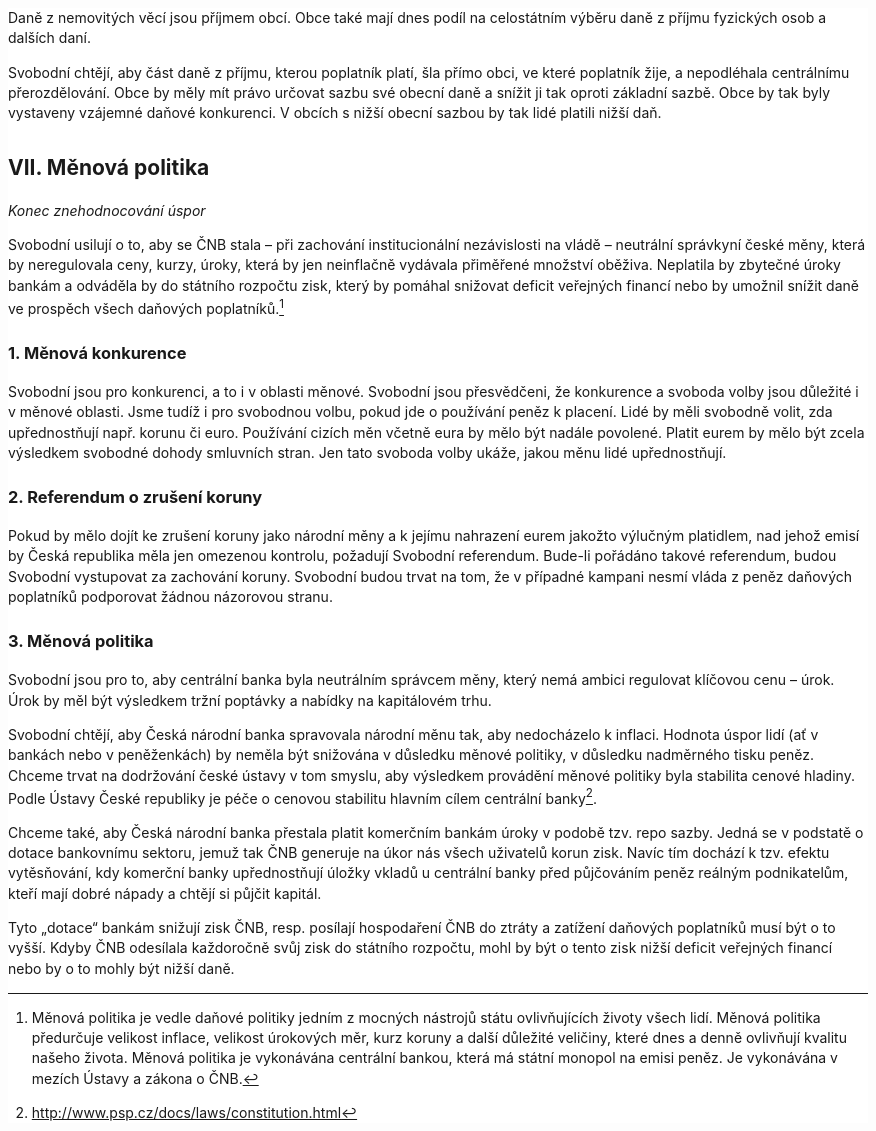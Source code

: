Daně z nemovitých věcí jsou příjmem obcí. Obce také mají dnes podíl na celostátním výběru daně z příjmu fyzických osob a dalších daní.

Svobodní chtějí, aby část daně z příjmu, kterou poplatník platí, šla přímo obci, ve které poplatník žije, a nepodléhala centrálnímu přerozdělování. Obce by měly mít právo určovat sazbu své obecní daně a snížit ji tak oproti základní sazbě. Obce by tak byly vystaveny vzájemné daňové konkurenci. V obcích s nižší obecní sazbou by tak lidé platili nižší daň.


## VII. Měnová politika

*Konec znehodnocování úspor*

Svobodní usilují o to, aby se ČNB stala – při zachování institucionální nezávislosti na vládě – neutrální správkyní české měny, která by neregulovala ceny, kurzy, úroky, která by jen neinflačně vydávala přiměřené množství oběživa. Neplatila by zbytečné úroky bankám a odváděla by do státního rozpočtu zisk, který by pomáhal snižovat deficit veřejných financí nebo by umožnil snížit daně ve prospěch všech daňových poplatníků.[^33]

### 1. Měnová konkurence

Svobodní jsou pro konkurenci, a to i v oblasti měnové. Svobodní jsou přesvědčeni, že konkurence a svoboda volby jsou důležité i v měnové oblasti. Jsme tudíž i pro svobodnou volbu, pokud jde o používání peněz k placení. Lidé by měli svobodně volit, zda upřednostňují např. korunu či euro. Používání cizích měn včetně eura by mělo být nadále povolené. Platit eurem by mělo být zcela výsledkem svobodné dohody smluvních stran. Jen tato svoboda volby ukáže, jakou měnu lidé upřednostňují.

### 2. Referendum o zrušení koruny

Pokud by mělo dojít ke zrušení koruny jako národní měny a k jejímu nahrazení eurem jakožto výlučným platidlem, nad jehož emisí by Česká republika měla jen omezenou kontrolu, požadují Svobodní referendum. Bude-li pořádáno takové referendum, budou Svobodní vystupovat za zachování koruny. Svobodní budou trvat na tom, že v případné kampani nesmí vláda z peněz daňových poplatníků podporovat žádnou názorovou stranu.

### 3. Měnová politika

Svobodní jsou pro to, aby centrální banka byla neutrálním správcem měny, který nemá ambici regulovat klíčovou cenu – úrok. Úrok by měl být výsledkem tržní poptávky a nabídky na kapitálovém trhu.

Svobodní chtějí, aby Česká národní banka spravovala národní měnu tak, aby nedocházelo k inflaci. Hodnota úspor lidí (ať v bankách nebo v peněženkách) by neměla být snižována v důsledku měnové politiky, v důsledku nadměrného tisku peněz. Chceme trvat na dodržování české ústavy v tom smyslu, aby výsledkem provádění měnové politiky byla stabilita cenové hladiny. Podle Ústavy České republiky je péče o cenovou stabilitu hlavním cílem centrální banky[^34].

Chceme také, aby Česká národní banka přestala platit komerčním bankám úroky v podobě tzv. repo sazby. Jedná se v podstatě o dotace bankovnímu sektoru, jemuž tak ČNB generuje na úkor nás všech uživatelů korun zisk. Navíc tím dochází k tzv. efektu vytěsňování, kdy komerční banky upřednostňují úložky vkladů u centrální banky před půjčováním peněz reálným podnikatelům, kteří mají dobré nápady a chtějí si půjčit kapitál.

Tyto „dotace“ bankám snižují zisk ČNB, resp. posílají hospodaření ČNB do ztráty a zatížení daňových poplatníků musí být o to vyšší. Kdyby ČNB odesílala každoročně svůj zisk do státního rozpočtu, mohl by být o tento zisk nižší deficit veřejných financí nebo by o to mohly být nižší daně.


[^1]: Projevilo se to například při Masarykově pokusu zakotvit nový stát na filosofických myšlenkách – viz Idea státu česko-slovenského. Srv.: „Bitvu musíme svést na poli filozofie, nikoliv politiky. Politika je jen posledním důsledkem, praktickým vyústěním fundamentálních myšlenek, které v dané kultuře převládají. Nelze změnit nebo bojovat proti následkům, aniž bychom napřed bojovali a změnili příčiny.“ Ayn Rand: Philosophy – Who Needs It, kapitola What One Can Do?
[^2]: Bez filosofie nemůže existovat politika. Pokusy řídit stát bez politického rámce vedou k cynickému popření jakýchkoli jiných hodnot, výkon mocenské funkce se odůvodňuje snahou o zvyšování životní úrovně, ale paradoxně ani tohoto cíle nemůže nepolitická politika dosáhnout.
[^3]: Sdružení osob, politický národ. Stát jako právnická osoba je korporací s nuceným členstvím na územním principu. Tím není dotčeno základní právo každého občana opustit svou zemi a zase se do ní svobodně vrátit ani právo vzdát se občanství.
[^4]: Výkonná moc je omezena právním řádem.
[^5]: Území jurisdikce.
[^6]: Otázky, které mají více řešení a kde není žádné objektivní kriterium, pro posouzení, které je správné, jsou v demokratické společnosti předloženy do konkurenčního prostředí různých politických filosofií, které mají umět dát odpověď na to, co je v jejich způsobu vidění politiky správné a co je špatné.
[^7]: Neexistuje-li politický národ, nelze uměle vytvořit žádný stát ani jemu podobný subjekt. Příklady rozpadu uměle vytvořených útvarů jako bylo Československo, Jugoslávie a Sovětský svaz to dokládají.
[^8]: Svobodní odmítají pokusy stavět do protikladu stát a občanskou společnost, typické zejména pro marxistické politické ideologie. Protože stát je společenstvím, sdružením, společností samou, je každý pokus postavit společnost do protikladu ke státu vlastně výzvou k revoluci.
[^9]: Představa oddělení občanské společnosti od státu je popřením základních principů politiky a svobodné společnosti.
[^10]: Svobodní odmítají princip, podle kterého jsou někteří vyvolenější než jiní, protože nahlížejí nějaké důležitější transcendentní principy, které jsou běžnému člověku utajeny a z toho odvozují právo určovat hodnoty pro druhé.
[^11]: Politik by si měl dlouhodobě vytvářet obranné mechanismy a morální zábrany, které by mu umožňovaly odolávat pokušení moci.
[^12]: Stát sám od sebe nikdy neprosazuje svobodu pro své občany, občané mají pouze tu svobodu, kterou si na státu vyvzdorují či kterou jim stát neodebere. Stát ale musí alespoň poskytovat férový a spravedlivý řád, který občanům umožní o svou svobodu usilovat.
[^13]: Svobodní odmítají kumulaci moci vznikající neustálým a opakovaným posilováním pravomocí a kompetencí státu.
[^14]: Ústava ČR čl. 23: „Občané mají právo postavit se na odpor proti každému, kdo by odstraňoval demokratický řád lidských práv a základních svobod, založený Listinou, jestliže činnost ústavních orgánů a účinné použití zákonných prostředků jsou znemožněny." V čl. 2 se popis demokratického systému upřesňuje: „Lid je zdrojem veškeré státní moci; vykonává ji prostřednictvím orgánů moci zákonodárné, výkonné a soudní." Jedno z práv, kvůli kterým se mohou občané postavit na odpor s využitím všech prostředků, popisuje čl. 22 Listiny: „Zákonná úprava všech politických práva a svobod a její výklad a používání musí umožňovat svobodnou soutěž politických sil v demokratické společnosti.“
[^15]: Listina základních práv a svobod čl. 2 odst. 1: „Stát je založen na demokratických hodnotách a nesmí se vázat ani na výlučnou ideologii, ani na náboženské vyznání.“
[^16]: Ústava ČR čl. 1: „Česká republika je svrchovaný, jednotný a demokratický právní stát založený na úctě k právům a svobodám člověka a občana.“
[^17]: Tím není vyloučeno, že politický řád přijme jakýkoli vnější nebo mezinárodní závazek za své vlastní pravidlo, které si uloží respektovat.
[^18]: Války a konflikty mezi státy nevznikaly z přílišného důrazu na svrchovanost států, ale naopak z nerespektování svrchovanosti. Obráceně lze tedy s velkou pravděpodobností tvrdit, že ten, kdo zpochybňuje svrchovanost, dříve či později rozpoutá konflikt. Zpochybňování svrchovanosti bývá doprovázeno nerespektováním demokratických zkušeností při zacházení s veřejnou mocí.
[^19]: Zkušenost ukazuje, že nedemokratické státy narušují svrchovanost jiných států mnohem častěji. Demokracie a respekt k svrchovanosti jiného státu jsou tedy vzájemně provázány.
[^20]: To platí i ve vztahu členského státu k EU.
[^21]: Národní zájmy – „national interests“ – je termín pocházející z USA, kde slovo „national“ je používáno ve stejném smyslu, jako federální. Adekvátní překlad by zněl „celostátní zájmy“, ale z důvodu zavedené terminologie používáme označení mezinárodně srozumitelné.
[^22]: Navíc se spory větší měrou promítají do struktury podobné střetu civilizací, popsaném S. Huntingtonem, namísto sporů ideologických jako v době studené války.
[^23]: Není vyloučeno, že právě pojetí lidských práv se může v blízké budoucnosti rozčlenit podle civilizačních okruhů a potom může dojít k vážnému dialogu. Srv. S. Huntington.
[^24]: Vztahy mezi jednotlivými členskými státy NATO
[^25]: Nová právní filosofie musí navazovat na zásady římského práva, musí věnovat pozornost systematice práva, rozlišení veřejnoprávní a soukromoprávní sféry, musí respektovat klasickou teorii právnické osoby. Měla by nastínit pojetí spravedlnosti, vztah spravedlnosti s etikou a obecným vnímáním spravedlnosti. Měla by zaujmout stanovisko k přirozenoprávnímu, pozitivistickému a normativnímu pojetí práva.
[^26]: Lidská práva nejsou transcendentní, odvozují se od státu a mají být státem vymahatelná.
[^27]: Například ochrana vlastnictví byla v roce 1945 při jednání o Chartě lidských práv OSN „vyhandlována“ za právo na práci.
[^28]: Dokladem, že žádné vyvlastňování není nutné, jsou stovky velkých nestátních investičních projektů, ve kterých i velice komplikované vlastnické vztahy profesionálně řeší notářské a právní kanceláře. Protože se zdá, že státní úředníci neumí bezproblémově řešit podobné otázky, naopak je možné, že jim spory mohou přinášet prospěch, měl by stát služby právního zajištění větších projektů zadávat profesionálům.
[^29]: Vymožení pohledávky je služba objednávaná věřitelem, kterou by měl uhradit on sám. Je pouze jeho odpovědností si před poskytnutím půjčky důkladně prověřit schopnost dlužníka splácet a tuto informaci promítnout do výše úroku, z něhož by následně pokryl případné náklady na vymáhání pohledávky.
[^30]: Tento princip částečně obsahovala i Ústava z roku 1920, i když se nikdy nerealizoval.
[^31]: Moratorium vyhlášené vládou ODS, lidovců a Zelených oddálilo možnost rozšíření tohoto konkurenceschopného energetického zdroje.
[^32]: Daně, poplatky, nebo jiné povinné platby.
[^33]: Měnová politika je vedle daňové politiky jedním z mocných nástrojů státu ovlivňujících životy všech lidí. Měnová politika předurčuje velikost inflace, velikost úrokových měr, kurz koruny a další důležité veličiny, které dnes a denně ovlivňují kvalitu našeho života. Měnová politika je vykonávána centrální bankou, která má státní monopol na emisi peněz. Je vykonávána v mezích Ústavy a zákona o ČNB.
[^34]: http://www.psp.cz/docs/laws/constitution.html
[^35]: http://www.cnb.cz/m2export/sites/www.cnb.cz/cs/o_cnb/hospodareni/download/RUZ_2008_cz.pdf
[^36]: Svobodní konstatují, že se bodový systém neosvědčil a nesplnil sliby, podle kterých měl zásadně poklesnout počet smrtelných nehod. Disproporční sazby trestů zbytečně postihují v podstatě slušné řidiče, zatímco extrémně nebezpečné chování zůstává nadále bez povšimnutí. Filosofie dvojího trestu, který není úměrný nebezpečnosti, v kombinaci s policií, která se snaží nárazově řidiče nachytat na nečekaných místech, místo aby průběžně řešila opravdu nebezpečné situace, vytváří na silnicích nebezpečné hazardní prostředí.
[^37]: Tachometr není přesným kalibrovaným měřičem rychlosti a umožňuje jen přibližnou informaci o rychlosti pro řidiče. Vyvozovat právní důsledky z údajů o rozhodování založeném na principielně nepřesných informacích je nepřípustné.
[^38]: Například omezení rychlosti nebo upozornění na zatáčky na místech, kde k němu není důvod, zatímco chybí na mnoha místech, kde by výstraha měla být.
[^39]: Výroky podobného druhu hraničí s § 198 trestního zákona a je ostudné, že zaznívají od představitelů státu.
[^40]: Na základě vlastnického práva k automobilu může být trestán na pojistném někdo jiný, než kdo škodu způsobil. To je princip, který odporuje klasickým zásadám občanského práva a pravděpodobně je protiústavní.
[^41]: Pravidla znamenají nejenom to, že stát trestá ty, kdo životní prostředí poškozují, ale i to, že chrání občany a podniky před zvůlí těch, kdo vznášejí požadavky, které překračují stanovená pravidla.
[^42]: Povinná bezohledná recyklace vede k plýtvání, protože se vyrábějí produkty, které již jsou konstruovány tak, aby po určité době přestaly plnit svoji funkci, a tím se uměle vyvolává zdání produkce. Ve skutečnosti se výrobou „šmejdů“ nevytváří bohatství společnosti.
[^43]: Počítače, telefony a další technologie jsou stále efektivnější a mají menší a menší spotřebu energie.
[^44]: Teprve zavedením uvedených zásad se stane pacient opravdu zákazníkem a bude si sám určovat, jakou péči potřebuje za jakou cenu. ODS sice něco podobného tvrdí, ale není to podloženo faktickými kroky.
[^45]: ODS ve svých materiálech píše o „typech vlastnictví“ zdravotnických zařízení, rozlišování různých forem vlastnictví je typickým projevem marxistické teorie.
[^46]: Kolektivní vyjednávání mezi pojišťovnami a zdravotnickými zařízeními prosazované vládou ODS je rovněž extrémně levicovým principem.
[^47]: http://www.zakonycr.cz/seznamy/117-1995-Sb-zakon-o-statni-socialni-podpore.html
[^48]: http://www.vyplata.cz/zakony/z111-2006sb.php
[^49]: Inspirováno teorií nositele Nobelovy ceny za ekonomii Miltona Friedmana
[^50]: http://www.czso.cz/csu/edicniplan.nsf/t/F300384966/$File/3202rr05.pdf
[^51]: Poplatníci s nízkými příjmy na paušální platbě nic neušetří, ale ani netratí. Paušální důchod oproti důchodu počítanému dle stávající metodiky jim nesníží důchody. Jejich důchody budou dále zabezpečovány průběžným systémem v nezměněném objemu.
[^52]: Degresivně znamená, že pojištěnci s vyššími příjmy dostávají posléze menší důchod, než by jim podle výše plateb náležel.
[^53]: Po přechodné období, kdy řada poplatníků zvolí režim paušálního důchodu a stát stále ještě bude vyplácet řadu důchodů počítaných podle stávající metodiky, potrvá vytváření deficitu ve státním důchodovém systému. Takto vznikající deficit na důchodovém účtu bude dorovnáván ze státního rozpočtu až do plného náběhu nového systému, kdy zanikne.
[^54]: http://czso.cz/csu/csu.nsf/i/tab_casova_rada_zakladnich_ukazetelu_vsps/$File/czam050609cr.xls
[^55]: Kalkulace při odhadované hrubé mzdě 12 tisíc korun
[^56]: http://www.mfcr.cz/cps/rde/xbcr/mfcr/475_2008_SR_P4_pdf.pdf
[^57]: Americký stát Michigan, který má stejný počet obyvatel jako Česká republika, zrušil od roku 2004 svých 43 poboček úřadů práce, které zaměstnávaly celkem pouhých 450 osob oproti 5136 úředníkům v České republice, a o dávky v nezaměstnanosti se od loňska žádá prostřednictvím automatizovaného telefonátu či přes internetový formulář. (http://www.nascio.org/awards/2004Awards/digitalGovtGtoC.cfm)
[^58]: sazba pojištění od roku 2010
[^59]: Navíc ušetříme 7,5 milionu korun členského poplatku
[^60]: http://petrmach.cz/docs/LF09-2006.pdf
[^61]: např. Hirschův index
[^62]: V současnosti zákon žádá v zásadě vyrovnané hospodaření, ale umožňuje tuto zásadu bez obtíží obcházet prostou většinou zastupitelstva. Jedná se tedy o neúčinné ustanovení.
[^63]: Podrobnosti viz. http://cs.wikipedia.org/wiki/Anti-Counterfeiting_Trade_Agreement
[^64]: Kromě běžného významu lze také odvodit od „vypalovat CD, nebo DVD“.
[^65]: Jako krátkodobý cíl jsou Svobodní ochotni podpořit i pouhé rozšíření možnosti volby občanů při využití jimi placených koncesionářských poplatků. To znamená například možnost asignace poplatku – buď veřejnoprávnímu médiu anebo do fondu oprav kulturních památek České republiky.
[^66]: Viz např. http://www.euro.cz/detail.jsp?id=19883
[^67]: Svobodní považují tento text, který byl inspirován návrhem britského deníku Daily Telegraph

• [WHAT TO WORK ON] I need each line of the entries that holds the string "czso" located and copied.

• [EXERCISE OUTPUT]
[^50]: http://www.czso.cz/csu/edicniplan.nsf/t/F300384966/$File/3202rr05.pdf
[^54]: http://czso.cz/csu/csu.nsf/i/tab_casova_rada_zakladnich_ukazetelu_vsps/$File/czam050609cr.xls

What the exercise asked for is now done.